There are a number of limitations to this study. The response rate was moderate although comparable to or better than that of other studies in this field.17,19,24 Also the fact that the survey was anonymous meant that it was not possible to determine how representative the sample was of the total staff group. Finally, the fact that it was cross-sectional and based on one site meant that it was not possible to infer causality from the associations found or draw conclusions about their wider generalisability.

These findings add to a body of literature on this newly revised measure and confirm its applicability in another country. The development of a measure such as this is helpful not only in terms of helping health professionals and institutions better understand the causes of work-related distress, but also in relation to the evaluation of interventions designed to address this aspect of working in these demanding healthcare settings. The literature on intervention to reduce moral distress is small but growing.34 In a recent editorial on this topic, Perni 35 has stressed the need for more open discussion about ‘the disconnect between our ideals and the realities of medical practice’ and Hamric and Blackhall21 have observed that successful interventions tend to share common attributes in that they improve communication between members of staff and with patients and families, thereby enabling people to understand the perspectives of others better. In an example, one such intervention, which used the MDS-R as an outcome measure, the ‘PEACE communication rounds’ were not only shown to be associated with a reduction in staff members’ moral distress scores but also with a shorter length of stay for patients.36 Several studies have identified that conflict in relation to the recognition of futility is associated with poor communication about prognosis and end of life planning and that conversely, efforts to reach agreement about care strategies make acceptance of the prognosis by families more likely.37,38 Recently, there has been a move towards ensuring that there is more discussion and documentation of treatment escalation plans in relation to the management of frail, co-morbid patients where CPR or escalation to ICU may be both futile and traumatic.39,40 These developments may be associated with a reduction in moral distress in ICU staff. Other organisational strategies, which might usefully be considered, include the increased provision of mentoring, which is now recognised as a valuable asset across the whole lifespan of a career,41 and the development of an institution-wide Moral Distress Consultation Service.42

In conclusion, it is likely that some degree of moral distress is inevitable in this work and indeed some discomfort of this kind may be a sign that staff are retaining the ability to think critically about what they are doing.

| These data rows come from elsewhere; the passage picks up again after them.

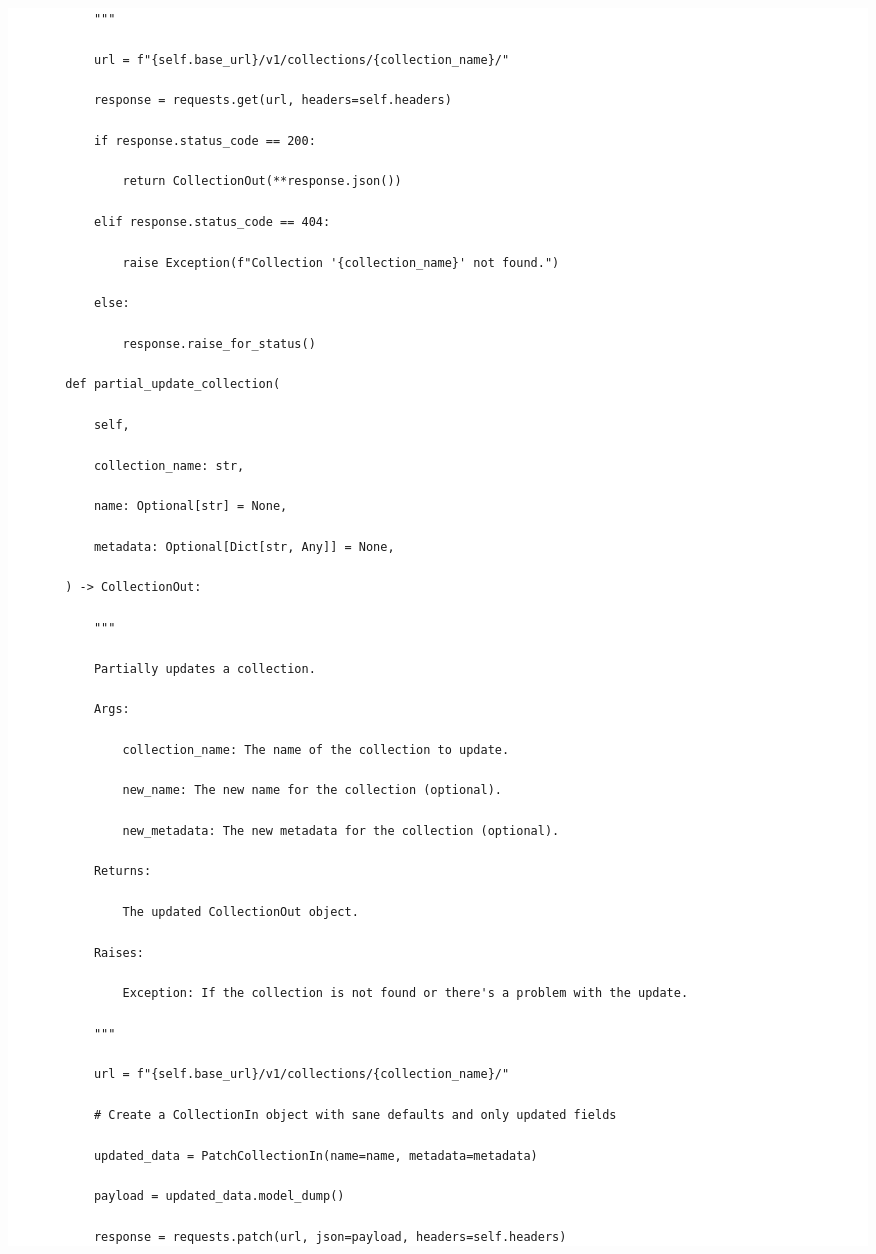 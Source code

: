                """

                url = f"{self.base_url}/v1/collections/{collection_name}/"

                response = requests.get(url, headers=self.headers)

                if response.status_code == 200:

                    return CollectionOut(**response.json())

                elif response.status_code == 404:

                    raise Exception(f"Collection '{collection_name}' not found.")

                else:

                    response.raise_for_status()

            def partial_update_collection(

                self,

                collection_name: str,

                name: Optional[str] = None,

                metadata: Optional[Dict[str, Any]] = None,

            ) -> CollectionOut:

                """

                Partially updates a collection.

                Args:

                    collection_name: The name of the collection to update.

                    new_name: The new name for the collection (optional).

                    new_metadata: The new metadata for the collection (optional).

                Returns:

                    The updated CollectionOut object.

                Raises:

                    Exception: If the collection is not found or there's a problem with the update.

                """

                url = f"{self.base_url}/v1/collections/{collection_name}/"

                # Create a CollectionIn object with sane defaults and only updated fields

                updated_data = PatchCollectionIn(name=name, metadata=metadata)

                payload = updated_data.model_dump()

                response = requests.patch(url, json=payload, headers=self.headers)
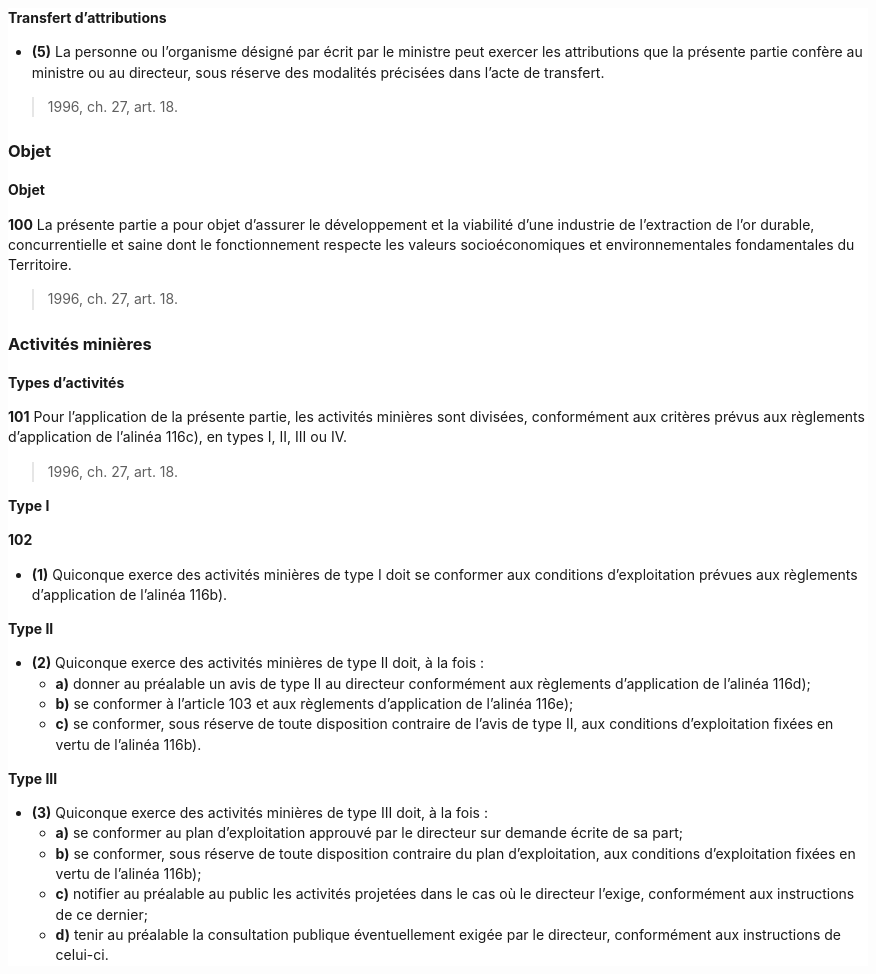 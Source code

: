 **Transfert d’attributions**

- **(5)** La personne ou l’organisme désigné par écrit par le ministre peut exercer les attributions que la présente partie confère au ministre ou au directeur, sous réserve des modalités précisées dans l’acte de transfert.
> 1996, ch. 27, art. 18.





### Objet



**Objet**

**100** La présente partie a pour objet d’assurer le développement et la viabilité d’une industrie de l’extraction de l’or durable, concurrentielle et saine dont le fonctionnement respecte les valeurs socioéconomiques et environnementales fondamentales du Territoire.
> 1996, ch. 27, art. 18.





### Activités minières



**Types d’activités**

**101** Pour l’application de la présente partie, les activités minières sont divisées, conformément aux critères prévus aux règlements d’application de l’alinéa 116c), en types I, II, III ou IV.
> 1996, ch. 27, art. 18.





**Type I**

**102** 

- **(1)** Quiconque exerce des activités minières de type I doit se conformer aux conditions d’exploitation prévues aux règlements d’application de l’alinéa 116b).

**Type II**

- **(2)** Quiconque exerce des activités minières de type II doit, à la fois :
	- **a)** donner au préalable un avis de type II au directeur conformément aux règlements d’application de l’alinéa 116d);
	- **b)** se conformer à l’article 103 et aux règlements d’application de l’alinéa 116e);
	- **c)** se conformer, sous réserve de toute disposition contraire de l’avis de type II, aux conditions d’exploitation fixées en vertu de l’alinéa 116b).

**Type III**

- **(3)** Quiconque exerce des activités minières de type III doit, à la fois :
	- **a)** se conformer au plan d’exploitation approuvé par le directeur sur demande écrite de sa part;
	- **b)** se conformer, sous réserve de toute disposition contraire du plan d’exploitation, aux conditions d’exploitation fixées en vertu de l’alinéa 116b);
	- **c)** notifier au préalable au public les activités projetées dans le cas où le directeur l’exige, conformément aux instructions de ce dernier;
	- **d)** tenir au préalable la consultation publique éventuellement exigée par le directeur, conformément aux instructions de celui-ci.
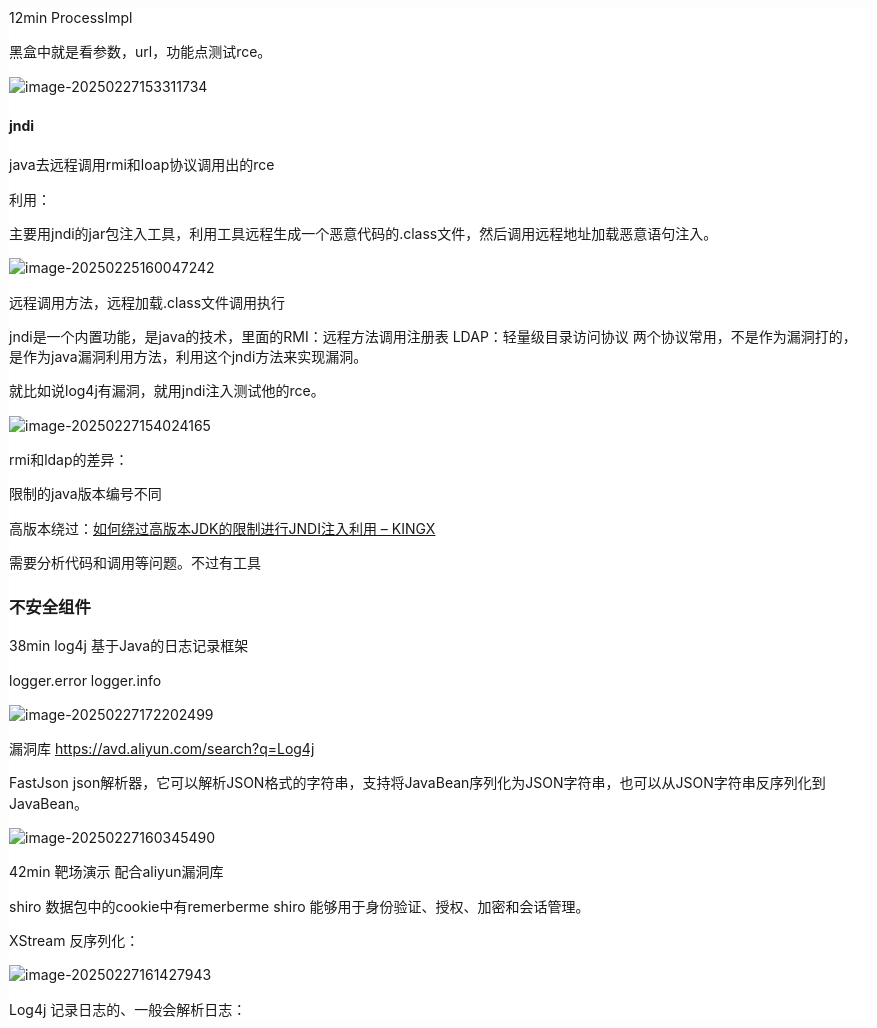 12min  ProcessImpl

黑盒中就是看参数，url，功能点测试rce。

![image-20250227153311734](E:\新建文件夹\新建文件夹\typora学习笔记软件\缓存\image-20250227153311734.png)

####  jndi

java去远程调用rmi和loap协议调用出的rce

利用：

主要用jndi的jar包注入工具，利用工具远程生成一个恶意代码的.class文件，然后调用远程地址加载恶意语句注入。

![image-20250225160047242](E:\新建文件夹\新建文件夹\typora学习笔记软件\缓存\image-20250225160047242.png)

远程调用方法，远程加载.class文件调用执行

jndi是一个内置功能，是java的技术，里面的RMI：远程方法调用注册表	LDAP：轻量级目录访问协议  两个协议常用，不是作为漏洞打的，是作为java漏洞利用方法，利用这个jndi方法来实现漏洞。

就比如说log4j有漏洞，就用jndi注入测试他的rce。

![image-20250227154024165](E:\新建文件夹\新建文件夹\typora学习笔记软件\缓存\image-20250227154024165.png)

rmi和ldap的差异：

限制的java版本编号不同

高版本绕过：[如何绕过高版本JDK的限制进行JNDI注入利用 – KINGX](https://kingx.me/Restrictions-and-Bypass-of-JNDI-Manipulations-RCE.html)

需要分析代码和调用等问题。不过有工具

### 不安全组件

38min  log4j  基于Java的日志记录框架

logger.error    logger.info

![image-20250227172202499](E:\新建文件夹\新建文件夹\typora学习笔记软件\缓存\image-20250227172202499.png)

漏洞库	 https://avd.aliyun.com/search?q=Log4j

FastJson	json解析器，它可以解析JSON格式的字符串，支持将JavaBean序列化为JSON字符串，也可以从JSON字符串反序列化到JavaBean。

![image-20250227160345490](E:\新建文件夹\新建文件夹\typora学习笔记软件\缓存\image-20250227160345490.png)



42min 靶场演示	配合aliyun漏洞库

shiro 数据包中的cookie中有remerberme   shiro  能够用于身份验证、授权、加密和会话管理。

XStream 反序列化：

![image-20250227161427943](E:\新建文件夹\新建文件夹\typora学习笔记软件\缓存\image-20250227161427943.png)

Log4j 记录日志的、一般会解析日志：
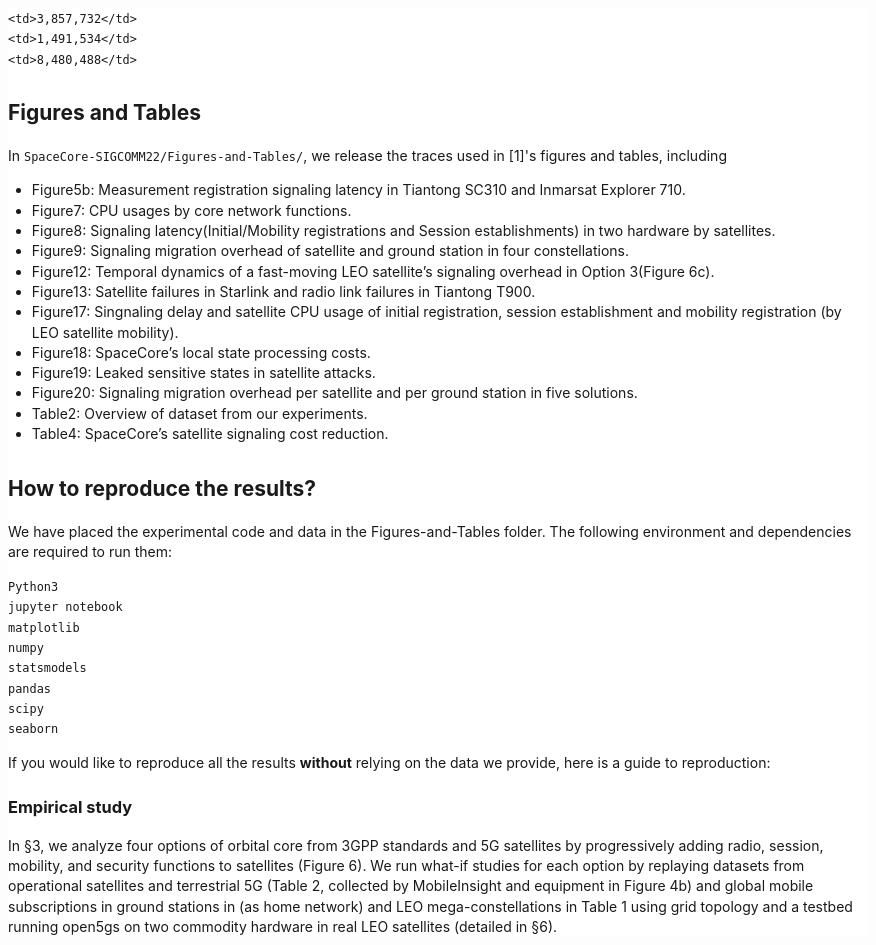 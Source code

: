     <td>3,857,732</td>
    <td>1,491,534</td>
    <td>8,480,488</td>
  </tr>
</tbody>
</table>

## Figures and Tables

In `SpaceCore-SIGCOMM22/Figures-and-Tables/`, we release the traces used in [1]'s figures and tables, including

- Figure5b: Measurement registration signaling latency in Tiantong SC310 and Inmarsat Explorer 710.
- Figure7: CPU usages by core network functions.
- Figure8: Signaling latency(Initial/Mobility registrations and Session establishments) in two hardware by satellites.
- Figure9: Signaling migration overhead of satellite and ground station in four constellations.
- Figure12: Temporal dynamics of a fast-moving LEO satellite’s signaling overhead in Option 3(Figure 6c).
- Figure13: Satellite failures in Starlink and radio link failures in Tiantong T900.
- Figure17: Singnaling delay and satellite CPU usage of initial registration, session establishment and mobility registration (by LEO satellite mobility). 
- Figure18: SpaceCore’s local state processing costs.
- Figure19: Leaked sensitive states in satellite attacks.
- Figure20: Signaling migration overhead per satellite and per ground station in five solutions.
- Table2: Overview of dataset from our experiments.
- Table4: SpaceCore’s satellite signaling cost reduction.

## How to reproduce the results?

We have placed the experimental code and data in the Figures-and-Tables folder. The following environment and dependencies are required to run them:

```
Python3
jupyter notebook
matplotlib
numpy
statsmodels
pandas
scipy
seaborn
```



If you would like to reproduce all the results **without** relying on the data we provide, here is a guide to reproduction:

### Empirical study
In §3, we analyze four options of orbital core from 3GPP standards and 5G satellites by progressively adding radio, session, mobility, and security functions to satellites (Figure 6). 
We run what-if studies for each option by replaying datasets from operational satellites and terrestrial 5G (Table 2, collected by MobileInsight  and equipment in Figure 4b) and global mobile subscriptions in ground stations in (as home network) and LEO mega-constellations in Table 1 using grid topology  and a testbed running open5gs on two commodity hardware in real LEO satellites (detailed in §6).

However, if this form of work-related stress builds to a level where a staff member’s emotional wellbeing is seriously compromised, it is likely to have an impact on the quality of care of patients, as well as on unit morale and staff turnover. Interventions designed to help staff to make sense of the more difficult aspects of their experiences at work together and find a way to work through them, are therefore to be welcomed and a measure such as the MDS-R provides a potentially useful tool with which to evaluate their impact.

Acknowledgments

We are grateful to Dr Hamric for permission to use the MDS-R and would like to thank all the members of staff who took part in this study.

Declaration of conflicting interests

The author(s) declared no potential conflicts of interest with respect to the research, authorship, and/or publication of this article.

Funding

The author(s) received no financial support for the research, authorship, and/or publication of this article.